Most detainees will never be tried by a military commission, so they will not receive even the limited rights provided by the MCA. Under procedures established by the Administration for conducting Combatant Status Review Tribunals (CSRTs) at Guantanamo, these detainees can be detained for life as an enemy combatant on the basis of coerced testimony and hearsay evidence, without having a lawyer, without knowing what the evidence was against him, and therefore, without having a reasonable opportunity to disprove that evidence.

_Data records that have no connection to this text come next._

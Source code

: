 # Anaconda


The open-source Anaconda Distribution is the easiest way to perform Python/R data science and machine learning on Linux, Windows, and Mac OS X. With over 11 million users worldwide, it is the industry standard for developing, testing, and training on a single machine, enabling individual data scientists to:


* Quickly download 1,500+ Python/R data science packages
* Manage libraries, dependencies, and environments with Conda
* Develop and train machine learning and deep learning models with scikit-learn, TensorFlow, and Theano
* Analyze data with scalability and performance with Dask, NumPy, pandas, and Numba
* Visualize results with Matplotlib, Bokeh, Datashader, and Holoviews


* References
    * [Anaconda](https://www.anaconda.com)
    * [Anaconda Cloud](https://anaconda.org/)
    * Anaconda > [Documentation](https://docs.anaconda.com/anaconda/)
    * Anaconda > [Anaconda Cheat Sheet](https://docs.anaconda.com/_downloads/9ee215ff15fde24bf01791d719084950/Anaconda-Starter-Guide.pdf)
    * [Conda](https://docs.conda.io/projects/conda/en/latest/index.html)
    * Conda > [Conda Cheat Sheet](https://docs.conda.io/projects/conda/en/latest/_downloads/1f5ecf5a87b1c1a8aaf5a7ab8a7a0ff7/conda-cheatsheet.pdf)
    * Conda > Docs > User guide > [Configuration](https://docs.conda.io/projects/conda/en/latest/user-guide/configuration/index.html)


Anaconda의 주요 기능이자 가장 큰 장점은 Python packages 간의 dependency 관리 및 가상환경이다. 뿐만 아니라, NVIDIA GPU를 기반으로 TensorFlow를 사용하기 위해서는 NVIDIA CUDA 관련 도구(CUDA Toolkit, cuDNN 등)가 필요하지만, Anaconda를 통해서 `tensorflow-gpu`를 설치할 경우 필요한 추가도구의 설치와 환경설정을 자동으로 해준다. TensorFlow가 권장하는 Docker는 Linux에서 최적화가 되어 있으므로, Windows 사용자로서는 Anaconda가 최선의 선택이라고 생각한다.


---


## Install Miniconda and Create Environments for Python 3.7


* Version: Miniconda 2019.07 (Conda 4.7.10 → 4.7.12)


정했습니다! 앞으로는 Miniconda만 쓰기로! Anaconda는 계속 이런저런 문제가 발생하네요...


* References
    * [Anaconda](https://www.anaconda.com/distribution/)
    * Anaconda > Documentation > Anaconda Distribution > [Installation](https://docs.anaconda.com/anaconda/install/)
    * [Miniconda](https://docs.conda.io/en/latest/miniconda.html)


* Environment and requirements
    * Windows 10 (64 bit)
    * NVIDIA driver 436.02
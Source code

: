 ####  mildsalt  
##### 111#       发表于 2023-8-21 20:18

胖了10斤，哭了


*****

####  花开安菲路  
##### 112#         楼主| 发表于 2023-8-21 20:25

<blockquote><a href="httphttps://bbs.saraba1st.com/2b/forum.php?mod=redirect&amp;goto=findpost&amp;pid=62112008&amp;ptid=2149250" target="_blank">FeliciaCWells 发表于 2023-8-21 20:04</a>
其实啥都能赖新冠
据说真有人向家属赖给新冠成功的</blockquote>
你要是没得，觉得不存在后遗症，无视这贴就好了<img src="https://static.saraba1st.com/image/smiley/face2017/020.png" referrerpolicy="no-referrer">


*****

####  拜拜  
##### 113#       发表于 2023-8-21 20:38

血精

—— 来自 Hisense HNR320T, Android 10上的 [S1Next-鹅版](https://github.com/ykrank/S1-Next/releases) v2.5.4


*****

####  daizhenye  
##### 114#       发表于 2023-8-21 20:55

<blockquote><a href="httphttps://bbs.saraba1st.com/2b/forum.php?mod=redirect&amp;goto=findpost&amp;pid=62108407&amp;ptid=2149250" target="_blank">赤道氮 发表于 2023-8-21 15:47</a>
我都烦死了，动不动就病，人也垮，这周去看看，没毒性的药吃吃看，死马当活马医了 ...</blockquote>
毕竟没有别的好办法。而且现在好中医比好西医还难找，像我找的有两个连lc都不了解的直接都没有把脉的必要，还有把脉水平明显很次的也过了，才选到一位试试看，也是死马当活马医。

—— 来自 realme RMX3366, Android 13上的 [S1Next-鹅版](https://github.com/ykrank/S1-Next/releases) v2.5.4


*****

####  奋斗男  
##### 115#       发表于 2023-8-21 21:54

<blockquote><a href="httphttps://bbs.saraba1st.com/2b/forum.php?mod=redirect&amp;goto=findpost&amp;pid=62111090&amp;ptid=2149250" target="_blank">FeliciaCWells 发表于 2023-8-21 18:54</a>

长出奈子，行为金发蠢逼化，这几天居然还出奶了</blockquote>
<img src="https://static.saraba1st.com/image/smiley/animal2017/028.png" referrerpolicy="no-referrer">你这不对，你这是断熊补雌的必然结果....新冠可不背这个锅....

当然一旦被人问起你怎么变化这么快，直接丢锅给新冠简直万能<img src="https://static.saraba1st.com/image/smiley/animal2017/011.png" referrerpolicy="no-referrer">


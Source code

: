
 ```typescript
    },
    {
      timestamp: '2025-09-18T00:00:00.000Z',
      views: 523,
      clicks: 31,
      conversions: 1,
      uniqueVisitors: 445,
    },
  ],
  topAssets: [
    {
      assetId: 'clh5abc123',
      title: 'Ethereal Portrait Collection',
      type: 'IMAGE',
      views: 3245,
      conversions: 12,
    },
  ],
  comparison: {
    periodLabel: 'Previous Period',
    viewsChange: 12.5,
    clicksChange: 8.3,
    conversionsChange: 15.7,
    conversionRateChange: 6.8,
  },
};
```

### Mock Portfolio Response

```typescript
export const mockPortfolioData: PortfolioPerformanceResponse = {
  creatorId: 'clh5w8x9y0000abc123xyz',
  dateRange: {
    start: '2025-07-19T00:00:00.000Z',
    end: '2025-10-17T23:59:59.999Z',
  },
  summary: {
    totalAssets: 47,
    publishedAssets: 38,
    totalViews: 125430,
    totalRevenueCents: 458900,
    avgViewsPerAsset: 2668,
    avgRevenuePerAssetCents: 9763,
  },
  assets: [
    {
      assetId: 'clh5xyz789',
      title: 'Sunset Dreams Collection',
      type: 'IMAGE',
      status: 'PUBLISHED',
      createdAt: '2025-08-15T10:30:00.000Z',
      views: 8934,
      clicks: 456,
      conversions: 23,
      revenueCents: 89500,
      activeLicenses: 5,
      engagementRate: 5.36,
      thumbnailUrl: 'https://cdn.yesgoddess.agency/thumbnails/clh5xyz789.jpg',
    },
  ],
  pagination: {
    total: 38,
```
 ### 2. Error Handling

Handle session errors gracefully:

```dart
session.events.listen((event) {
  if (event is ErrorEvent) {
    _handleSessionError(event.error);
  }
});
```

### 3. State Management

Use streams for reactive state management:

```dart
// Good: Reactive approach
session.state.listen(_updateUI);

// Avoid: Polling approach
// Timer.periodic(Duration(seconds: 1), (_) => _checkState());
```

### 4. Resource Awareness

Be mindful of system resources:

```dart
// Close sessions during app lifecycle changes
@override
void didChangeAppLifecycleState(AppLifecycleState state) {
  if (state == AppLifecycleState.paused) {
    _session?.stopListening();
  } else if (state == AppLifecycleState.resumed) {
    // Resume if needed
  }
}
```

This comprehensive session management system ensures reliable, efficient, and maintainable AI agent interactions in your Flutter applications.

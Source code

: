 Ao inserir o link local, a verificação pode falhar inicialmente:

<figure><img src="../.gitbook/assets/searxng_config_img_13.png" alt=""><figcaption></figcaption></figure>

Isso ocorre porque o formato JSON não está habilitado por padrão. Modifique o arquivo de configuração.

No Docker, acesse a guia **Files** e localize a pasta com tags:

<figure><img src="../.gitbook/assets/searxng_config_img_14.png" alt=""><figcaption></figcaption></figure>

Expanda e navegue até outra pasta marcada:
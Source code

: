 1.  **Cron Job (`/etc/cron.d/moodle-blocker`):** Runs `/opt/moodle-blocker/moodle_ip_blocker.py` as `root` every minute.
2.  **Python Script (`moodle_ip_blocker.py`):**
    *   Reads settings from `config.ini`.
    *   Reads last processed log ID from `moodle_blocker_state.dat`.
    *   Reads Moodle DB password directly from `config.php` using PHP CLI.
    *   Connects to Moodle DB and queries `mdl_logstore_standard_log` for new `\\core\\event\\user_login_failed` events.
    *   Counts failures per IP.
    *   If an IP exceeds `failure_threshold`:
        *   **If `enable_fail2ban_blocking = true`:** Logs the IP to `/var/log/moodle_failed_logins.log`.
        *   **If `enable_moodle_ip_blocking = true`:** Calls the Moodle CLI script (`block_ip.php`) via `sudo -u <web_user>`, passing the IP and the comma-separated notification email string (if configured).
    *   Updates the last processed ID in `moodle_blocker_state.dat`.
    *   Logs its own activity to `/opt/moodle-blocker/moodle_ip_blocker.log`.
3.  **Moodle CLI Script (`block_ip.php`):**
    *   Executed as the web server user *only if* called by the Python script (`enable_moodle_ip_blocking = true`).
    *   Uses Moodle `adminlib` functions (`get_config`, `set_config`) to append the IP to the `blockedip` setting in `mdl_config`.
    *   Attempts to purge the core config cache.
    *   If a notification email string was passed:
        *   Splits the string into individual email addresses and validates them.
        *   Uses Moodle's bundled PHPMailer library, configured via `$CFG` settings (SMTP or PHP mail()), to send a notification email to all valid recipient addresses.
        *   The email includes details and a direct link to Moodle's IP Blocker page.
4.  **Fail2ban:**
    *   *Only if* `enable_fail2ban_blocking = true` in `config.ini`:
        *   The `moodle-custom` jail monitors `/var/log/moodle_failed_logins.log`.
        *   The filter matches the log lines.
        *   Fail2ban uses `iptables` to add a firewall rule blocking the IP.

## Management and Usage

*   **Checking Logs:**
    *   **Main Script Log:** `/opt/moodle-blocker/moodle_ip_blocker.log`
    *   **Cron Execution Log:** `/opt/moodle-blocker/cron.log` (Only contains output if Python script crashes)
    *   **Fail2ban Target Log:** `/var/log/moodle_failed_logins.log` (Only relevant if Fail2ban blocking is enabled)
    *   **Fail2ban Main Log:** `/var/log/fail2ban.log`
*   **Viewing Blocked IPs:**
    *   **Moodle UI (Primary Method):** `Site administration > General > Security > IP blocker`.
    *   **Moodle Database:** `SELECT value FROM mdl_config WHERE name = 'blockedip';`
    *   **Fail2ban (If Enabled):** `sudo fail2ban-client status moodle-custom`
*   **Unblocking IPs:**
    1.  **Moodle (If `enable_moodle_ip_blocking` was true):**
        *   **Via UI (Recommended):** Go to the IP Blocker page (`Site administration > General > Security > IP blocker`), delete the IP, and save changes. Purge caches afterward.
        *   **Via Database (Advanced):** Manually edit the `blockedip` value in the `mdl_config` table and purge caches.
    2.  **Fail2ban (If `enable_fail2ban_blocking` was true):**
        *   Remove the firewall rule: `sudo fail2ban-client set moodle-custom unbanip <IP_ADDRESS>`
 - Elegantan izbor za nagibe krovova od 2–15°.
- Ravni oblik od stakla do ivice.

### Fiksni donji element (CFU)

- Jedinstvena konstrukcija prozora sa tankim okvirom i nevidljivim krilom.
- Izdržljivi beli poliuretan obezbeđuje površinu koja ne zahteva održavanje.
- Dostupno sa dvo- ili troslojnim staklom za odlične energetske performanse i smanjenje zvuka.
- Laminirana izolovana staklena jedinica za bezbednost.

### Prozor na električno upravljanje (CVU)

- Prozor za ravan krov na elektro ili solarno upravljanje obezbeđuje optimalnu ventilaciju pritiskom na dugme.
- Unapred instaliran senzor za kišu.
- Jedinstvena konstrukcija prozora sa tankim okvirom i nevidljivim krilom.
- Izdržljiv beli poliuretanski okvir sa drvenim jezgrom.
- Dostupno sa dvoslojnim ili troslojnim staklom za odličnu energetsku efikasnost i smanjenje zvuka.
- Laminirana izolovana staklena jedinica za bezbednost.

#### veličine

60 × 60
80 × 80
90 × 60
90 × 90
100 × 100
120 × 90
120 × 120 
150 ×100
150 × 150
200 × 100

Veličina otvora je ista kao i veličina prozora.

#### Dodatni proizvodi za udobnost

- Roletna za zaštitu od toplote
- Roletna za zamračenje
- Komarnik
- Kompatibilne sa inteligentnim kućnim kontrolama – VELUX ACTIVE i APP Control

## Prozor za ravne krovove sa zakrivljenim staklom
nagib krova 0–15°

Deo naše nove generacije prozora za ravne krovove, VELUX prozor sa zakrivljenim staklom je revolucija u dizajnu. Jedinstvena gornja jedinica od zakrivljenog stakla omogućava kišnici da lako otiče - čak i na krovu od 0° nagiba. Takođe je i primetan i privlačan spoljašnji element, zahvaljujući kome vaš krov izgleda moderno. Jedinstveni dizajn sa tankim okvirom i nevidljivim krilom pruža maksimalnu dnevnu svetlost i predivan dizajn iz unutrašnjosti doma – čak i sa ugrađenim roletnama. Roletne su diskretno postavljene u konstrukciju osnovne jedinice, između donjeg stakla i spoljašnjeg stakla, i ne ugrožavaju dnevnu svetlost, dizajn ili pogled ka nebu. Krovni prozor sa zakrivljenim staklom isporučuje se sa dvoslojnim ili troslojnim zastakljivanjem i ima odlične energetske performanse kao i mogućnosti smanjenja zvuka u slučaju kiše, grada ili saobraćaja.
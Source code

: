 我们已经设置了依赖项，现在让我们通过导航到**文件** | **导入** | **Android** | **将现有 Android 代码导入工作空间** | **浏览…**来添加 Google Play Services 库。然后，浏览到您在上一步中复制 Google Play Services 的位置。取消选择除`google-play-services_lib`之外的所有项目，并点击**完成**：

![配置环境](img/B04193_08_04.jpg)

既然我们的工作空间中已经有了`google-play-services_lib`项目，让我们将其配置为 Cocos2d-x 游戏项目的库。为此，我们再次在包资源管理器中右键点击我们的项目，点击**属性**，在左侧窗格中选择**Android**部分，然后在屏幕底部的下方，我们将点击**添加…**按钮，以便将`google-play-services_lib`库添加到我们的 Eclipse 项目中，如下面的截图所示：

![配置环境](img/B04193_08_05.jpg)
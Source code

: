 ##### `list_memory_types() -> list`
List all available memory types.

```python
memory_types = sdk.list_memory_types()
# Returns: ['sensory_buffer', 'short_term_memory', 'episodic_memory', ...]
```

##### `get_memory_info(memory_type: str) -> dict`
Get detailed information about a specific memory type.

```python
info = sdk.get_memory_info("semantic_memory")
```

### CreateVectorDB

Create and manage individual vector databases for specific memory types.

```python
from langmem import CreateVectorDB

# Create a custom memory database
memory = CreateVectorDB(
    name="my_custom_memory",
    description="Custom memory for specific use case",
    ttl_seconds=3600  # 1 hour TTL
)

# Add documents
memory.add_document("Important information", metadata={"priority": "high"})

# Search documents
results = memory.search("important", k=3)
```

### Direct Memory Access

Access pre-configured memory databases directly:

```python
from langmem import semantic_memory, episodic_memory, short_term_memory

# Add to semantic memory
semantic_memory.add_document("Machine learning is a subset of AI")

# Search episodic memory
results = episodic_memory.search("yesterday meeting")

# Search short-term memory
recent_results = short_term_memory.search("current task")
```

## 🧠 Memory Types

In proceedings in federal district court in 2004, Justice Department attorneys went so far as to take the position that the Executive branch has the authority to unilaterally detain as enemy combatants "[a] little old lady in Switzerland who writes checks to what she thinks is a charity that helps orphans in Afghanistan but really is a front to finance al Qaeda activities," or "a person who teaches English to the son of an al Qaeda member." The Administration's definition of the term "enemy combatant" does not even require that the support provided to terrorist activities be knowing or intentional.

Professor Mark Denbeaux of Seton Hall University, who will be testifying here, has reviewed the publicly-available records of CSRTs conducted at Guantanamo. Professor Denbeaux found among other things that: the government never called a single witness at any of the 393 CSRT proceedings for which full or partial records have been released; and that for 93 percent of the CSRT hearings, the detainee was not provided access to any of the classified or unclassified evidence relied upon by the government to determine his status. Professor Denbeaux also reports only 5 percent of the Guantanamo detainees were captured by U.S. forces on the battlefield, compared to 86 percent who were apprehended either by Pakistan or the Northern Alliance and turned over to the United States, at a time when the United States offered large bounties for the capture of suspected terrorists.

Last week, I received a letter from a number of human rights groups suggesting that the CSRT process is so badly flawed that it cannot be fixed and that the only appropriate remedy is the restoration of habeas corpus jurisdiction in the federal courts. I opposed the habeas corpus limitations in last year's Military Commissions Act, because I believe that habeas corpus jurisdiction in the federal courts provides an important check on the misuse of executive branch power.

However, I cannot agree with those who suggest that we should oppose any reform of the CSRT process. Even if Congress were to repeal last year's provision restricting habeas corpus jurisdiction - and remembering that after five years of litigation, and multiple Supreme Court rulings in favor of detainee rights, no detainee has yet received a hearing on the merits in the federal courts - it is not clear whether such a hearing would ever take place, or how many more years of litigation would be required to achieve that result. Even if the courts ultimately rule in favor of the detainees as they have in the past, the likely result would be further action by either Congress or the executive branch B leading to more litigation and delaying a hearing on the merits still further.

I believe that the current CSRT process falls short of the Supreme Court requirement that an alternative to habeas corpus must be adequate and effective to test the legality of a person's detention. It fails to provide the protections that we would insist upon for our own troops, fails to meet our standards as a nation, and undermines our position in the world. If so, we have an obligation to act now to establish a process that we can defend.

I look forward to the testimony of our witnesses.